Optimiser la mécanique du bâtiment pour économiser

20 décembre 2016
Par Marie Gagnon

Hydro-Québec s’attaque au rendement des équipements mécaniques en proposant un outil de commissionnement en continu et promet des économies d’énergie appréciables, surtout dans le grand bâtiment.
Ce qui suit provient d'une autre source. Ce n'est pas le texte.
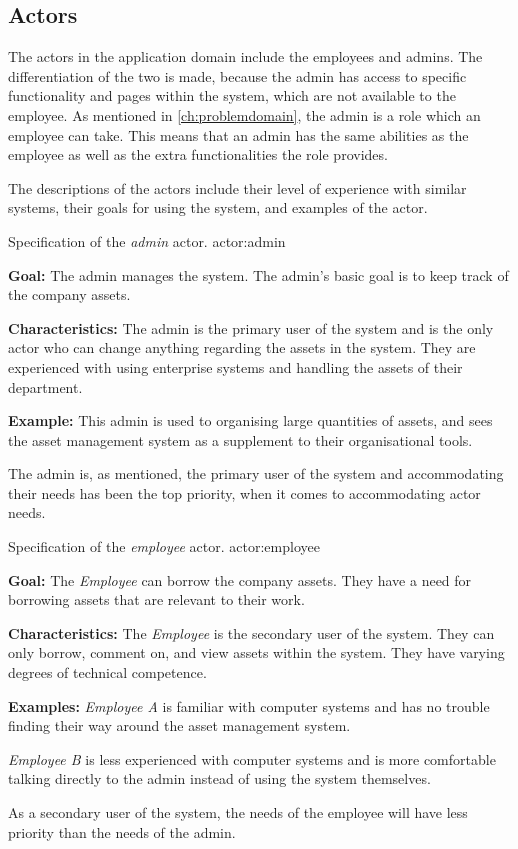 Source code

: \subsection{Actors} \label{ssc:actors}
The actors in the application domain include the employees and admins. The differentiation of the two is made, because the admin has access to specific functionality and pages within the system, which are not available to the employee. As mentioned in \autoref{ch:problemdomain}, the admin is a role which an employee can take. This means that an admin has the same abilities as the employee as well as the extra functionalities the role provides.
\par
The descriptions of the actors include their level of experience with similar systems, their goals for using the system, and examples of the actor.

    {Specification of the \textit{admin} actor.}
    {actor:admin}
    {
        \textbf{Goal:} The admin manages the system. The admin's basic goal is to keep track of the company assets.
        \vskip 0.2cm
        
        \textbf{Characteristics:} The admin is the primary user of the system and is the only actor who can change anything regarding the assets in the system. They are experienced with using enterprise systems \citep{EnterpriseSystems} and handling the assets of their department.
        \vskip 0.2cm
        
        \textbf{Example:} This admin is used to organising large quantities of assets, and sees the asset management system as a supplement to their organisational tools.
    }

The admin is, as mentioned, the primary user of the system and accommodating their needs has been the top priority, when it comes to accommodating actor needs.

    {Specification of the \textit{employee} actor.}
    {actor:employee}
    {
        \textbf{Goal:} The \textit{Employee} can borrow the company assets. They have a need for borrowing assets that are relevant to their work.
        \vskip 0.2cm
        
        \textbf{Characteristics:} The \textit{Employee} is the secondary user of the system. They can only borrow, comment on, and view assets within the system. They have varying degrees of technical competence.
        \vskip 0.2cm
        
        \textbf{Examples:} \textit{Employee A} is familiar with computer systems and has no trouble finding their way around the asset management system.
        
        \vskip 0.1cm
        
        \textit{Employee B} is less experienced with computer systems and is more comfortable talking directly to the admin instead of using the system themselves. 
    }
    
As a secondary user of the system, the needs of the employee will have less priority than the needs of the admin.
\newpage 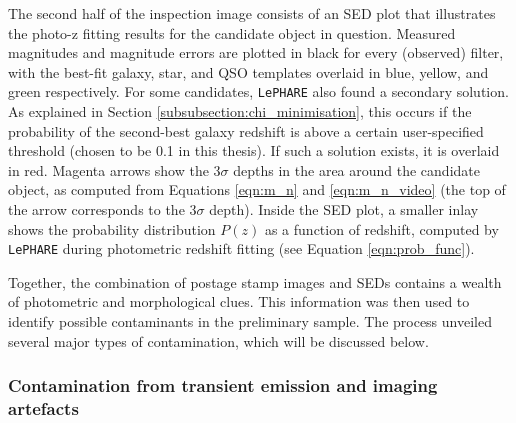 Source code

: The second half of the inspection image consists of an SED plot that illustrates the photo-z fitting results for the candidate object in question. Measured magnitudes and magnitude errors are plotted in black for every (observed) filter, with the best-fit galaxy, star, and QSO templates overlaid in blue, yellow, and green respectively. For some candidates, \texttt{LePHARE} also found a secondary solution. As explained in Section \ref{subsubsection:chi_minimisation}, this occurs if the probability of the second-best galaxy redshift is above a certain user-specified threshold (chosen to be 0.1 in this thesis). If such a solution exists, it is overlaid in red. Magenta arrows show the $3\sigma$ depths in the area around the candidate object, as computed from Equations \ref{eqn:m_n} and \ref{eqn:m_n_video} (the top of the arrow corresponds to the $3\sigma$ depth). Inside the SED plot, a smaller inlay shows the probability distribution $P(z)$ as a function of redshift, computed by \texttt{LePHARE} during photometric redshift fitting (see Equation \ref{eqn:prob_func}). \par

Together, the combination of postage stamp images and SEDs contains a wealth of photometric and morphological clues. This information was then used to identify possible contaminants in the preliminary sample. The process unveiled several major types of contamination, which will be discussed below. \par 




\subsubsection{Contamination from transient emission and imaging artefacts}\label{subsubsection:contamination_transients}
Le rendement des systèmes de chauffage, de ventilation et de climatisation (CVC) peut avoir une incidence directe sur la consommation énergétique globale d’un bâtiment. C’est également le cas au niveau de ses coûts d’exploitation, il va sans dire. À cet égard, la détection rapide des défaillances techniques s’avère cruciale. D’autant plus qu’elle participe à prolonger la durée de vie des équipements et assurer le confort des occupants en leur offrant de meilleures conditions intérieures, deux bénéfices tout aussi appréciables.

 

Pour soutenir les gestionnaires dans l’optimisation énergétique de leurs bâtiments, les chercheurs du Laboratoiredes technologies de l’énergie (LTE) de l’Institut de recherche d’Hydro-Québec ont mis au point un logiciel de commissionnement en continu, destiné à monitorer les équipements de CVC. Baptisé SAEB, pour système d’analyse énergétique du bâtiment, ce logiciel dépiste les défectuosités des systèmes mécaniques dès qu’elles surgissent et permet ainsi d’y remédier promptement.

 

« L’efficacité énergétique des bâtiments, c’est important pour Hydro-Québec, indique d’entrée de jeu Audrey Giguère, conseillère en communication pour la société d’État. Surtout qu’on constate que le parc immobilier vieillit. Selon nos données, le secteur du bâtiment commercial et institutionnel représente à lui seul une consommation de 34 térawatts-heure. C’est énorme. En travaillant à améliorer l’efficacité énergétique de ces bâtiments, on espère réduire de 10 à 15 % leur demande d’énergie globale et de 5 % la demande de pointe dans ce marché. »

 

Bilan en continu

Selon les chercheurs du LTE, les erreurs de programmation seraient tout aussi fréquentes que les bris d’équipements. Et elles peuvent facilement passer sous le radar, entraînant au passage une hausse de la consommation énergétique du bâtiment. En offrant aux opérateurs d’immeubles un outil de commissionnement continu pour optimiser l’exploitation et l’entretien des installations mécaniques tout au long de leur durée de vie utile, les chercheurs espèrent faire économiser gros à Hydro-Québec.

 

 

Relié aux sondes de température présentes dans le bâtiment, le SAEB réalise des bilans énergétiques en temps réel en effectuant un balayage constant des points de contrôle des systèmes de ventilation, de climatisation et de chauffage. Les données ainsi acquises sont ensuite reportées dans un tableau de bord et traduites au moyen d’un code couleur – vert, jaune, rouge – indiquant à l’opérateur les points sous surveillance et les points de défectuosité.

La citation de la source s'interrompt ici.